Anyway, I think it’s still very pertinent and interesting to read. This morning I was a bit amused to read that even in 1998 profs were finding that students didn’t have acceptable writing skills. Nussbaum describes three classroom experiences of taking a class on feminism at St. Lawrence U, Washing U. at St. Louis, and Stanford. She reports that first year students at St. Lawrence “do not write very well” and their prof spends a lot of time correcting grammar and style in papers they hand in. Nussbaum is examining their papers to partially determine what the teacher has communicated and the atmosphere prevailing in the classroom.

I’m also trying to finish the library’s copy of Dying of Whiteness: How the Politics of Racial Resentment is Killing America’s Heartland. I resist purchasing my own copy of this book even though I have learned a lot by reading it. The author, Jonathan M. Metzl, is a sociology and psychiatry prof at Vanderbilt as well as director of its Center for Medicine, Health, and Society.

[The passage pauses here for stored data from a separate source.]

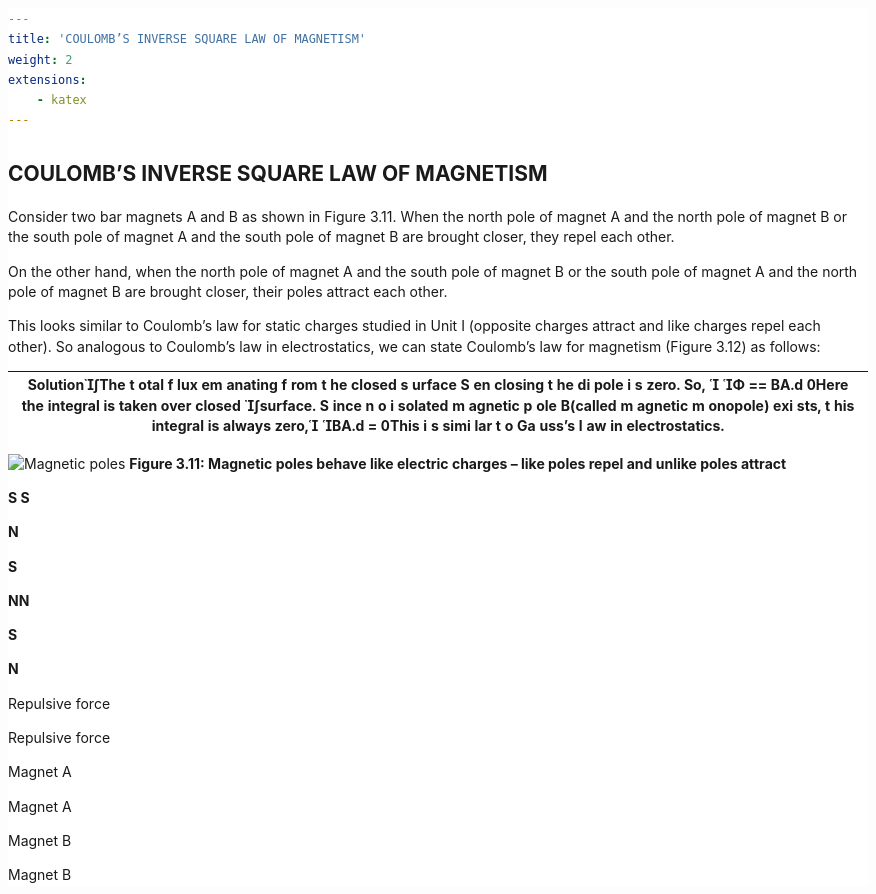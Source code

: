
 ```yaml
---
title: 'COULOMB’S INVERSE SQUARE LAW OF MAGNETISM'
weight: 2
extensions:
    - katex
---
```



## COULOMB’S INVERSE SQUARE LAW OF MAGNETISM

Consider two bar magnets A and B as shown in Figure 3.11. When the north pole of magnet A and the north pole of magnet B or the south pole of magnet A and the south pole of magnet B are brought closer, they repel each other.

On the other hand, when the north pole of magnet A and the south pole of magnet B or the south pole of magnet A and the north pole of magnet B are brought closer, their poles attract each other.

This looks similar to Coulomb’s law for static charges studied in Unit I (opposite charges attract and like charges repel each other). So analogous to Coulomb’s law in electrostatics, we can state Coulomb’s law for magnetism (Figure 3.12) as follows:






| Solution∫The t otal f lux em anating f rom t he closed s urface S en closing t he di pole i s zero. So,  Φ == BA.d 0Here  the  integral  is  taken  over  closed ∫surface. S ince n o i solated m agnetic p ole B(called m agnetic m onopole) exi sts, t his integral is always zero, BA.d = 0This i s simi lar t o Ga uss’s l aw in electrostatics. |
|------|




  
![Magnetic poles](3.11.png)
**Figure 3.11: Magnetic poles behave like electric charges – like poles repel and unlike poles attract**

**S S**

**N**

**S**

**NN**

**S**

**N**

Repulsive force

Repulsive force

Magnet A

Magnet A

Magnet B

Magnet B
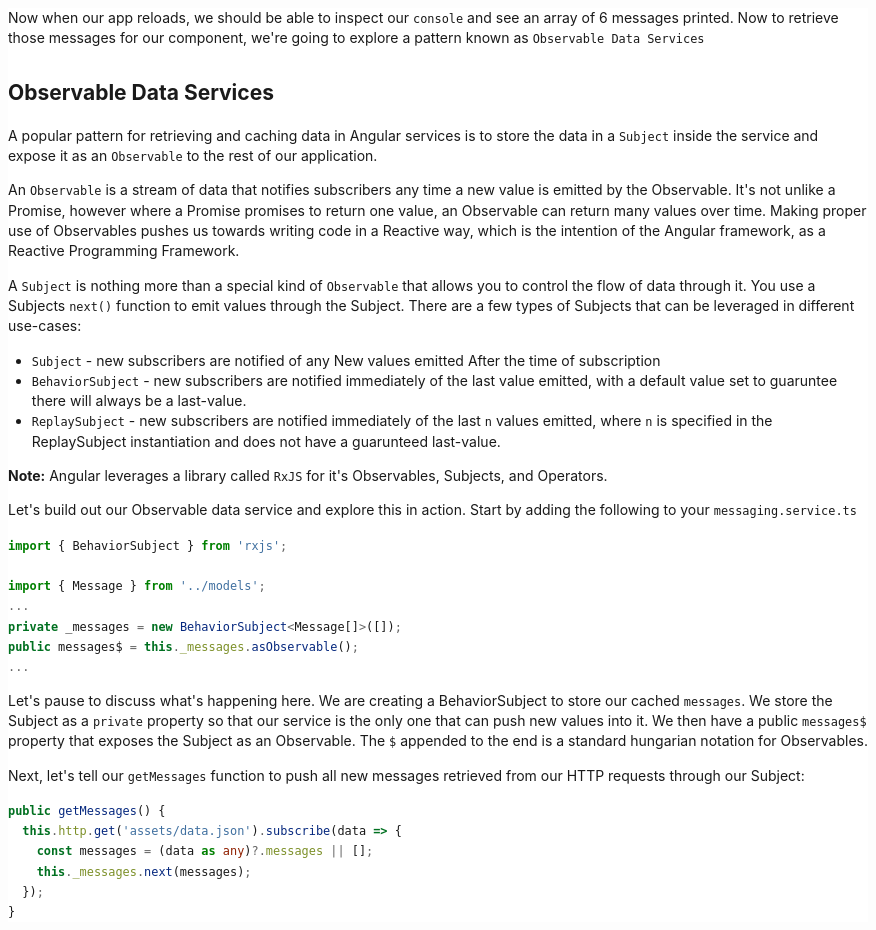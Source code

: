 Now when our app reloads, we should be able to inspect our `console` and see an array of 6 messages printed. Now to retrieve those messages for our component, we're going to explore a pattern known as `Observable Data Services`

## Observable Data Services

A popular pattern for retrieving and caching data in Angular services is to store the data in a `Subject` inside the service and expose it as an `Observable` to the rest of our application.

An `Observable` is a stream of data that notifies subscribers any time a new value is emitted by the Observable. It's not unlike a Promise, however where a Promise promises to return one value, an Observable can return many values over time. Making proper use of Observables pushes us towards writing code in a Reactive way, which is the intention of the Angular framework, as a Reactive Programming Framework.

A `Subject` is nothing more than a special kind of `Observable` that allows you to control the flow of data through it. You use a Subjects `next()` function to emit values through the Subject. There are a few types of Subjects that can be leveraged in different use-cases:

- `Subject` - new subscribers are notified of any New values emitted After the time of subscription
- `BehaviorSubject` - new subscribers are notified immediately of the last value emitted, with a default value set to guaruntee there will always be a last-value.
- `ReplaySubject` - new subscribers are notified immediately of the last `n` values emitted, where `n` is specified in the ReplaySubject instantiation and does not have a guarunteed last-value.

**Note:** Angular leverages a library called `RxJS` for it's Observables, Subjects, and Operators.

Let's build out our Observable data service and explore this in action. Start by adding the following to your `messaging.service.ts`

```typescript
import { BehaviorSubject } from 'rxjs';

import { Message } from '../models';
...
private _messages = new BehaviorSubject<Message[]>([]);
public messages$ = this._messages.asObservable();
...
```

Let's pause to discuss what's happening here. We are creating a BehaviorSubject to store our cached `messages`. We store the Subject as a `private` property so that our service is the only one that can push new values into it. We then have a public `messages$` property that exposes the Subject as an Observable. The `$` appended to the end is a standard hungarian notation for Observables.

Next, let's tell our `getMessages` function to push all new messages retrieved from our HTTP requests through our Subject:

```typescript
public getMessages() {
  this.http.get('assets/data.json').subscribe(data => {
    const messages = (data as any)?.messages || [];
    this._messages.next(messages);
  });
}
```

This book has helped me understand how people in this country routinely support public policy that is harmful to themselves. The short answer is that they understand this and are willing to sacrifice themselves and their loved ones for what they believe. What they believe is usually confused and situated in misconceptions and societal racism. They are not conscious of this and would resent it being pointed out. But I am beginning to make more sense of them with Metzl’s help.

He seems to be a good listener. He and his assistants do focus groups and interview many people. He considers three policy ideas in three different states, all of which he has spent time living in: gun ownership in Missouri, health care in Tennessee, and education in Kansas.

I am learning some new concepts. Reaction formation and the formation role of nostalgia on identity.

Pin by Marmarita on Defense mechanisms psychology in 2021 | Defense  mechanisms psychology, Defense mechanisms, Human anatomy and physiology

There is actually a Wikipedia article on the former. Basically reaction formation is a personality swing from one extreme reaction to its opposite to mask it. Metzl uses it to postulate why Kansans imagine they are living in a vibrant progressive and rejuvenating place when they are living in an “ennui-inducing’ place of endless cornfields and plains. He expands this psychological diagnosis to include the “formation role of nostalgia on identity.”

I have about forty pages to go in Dying of Whiteness.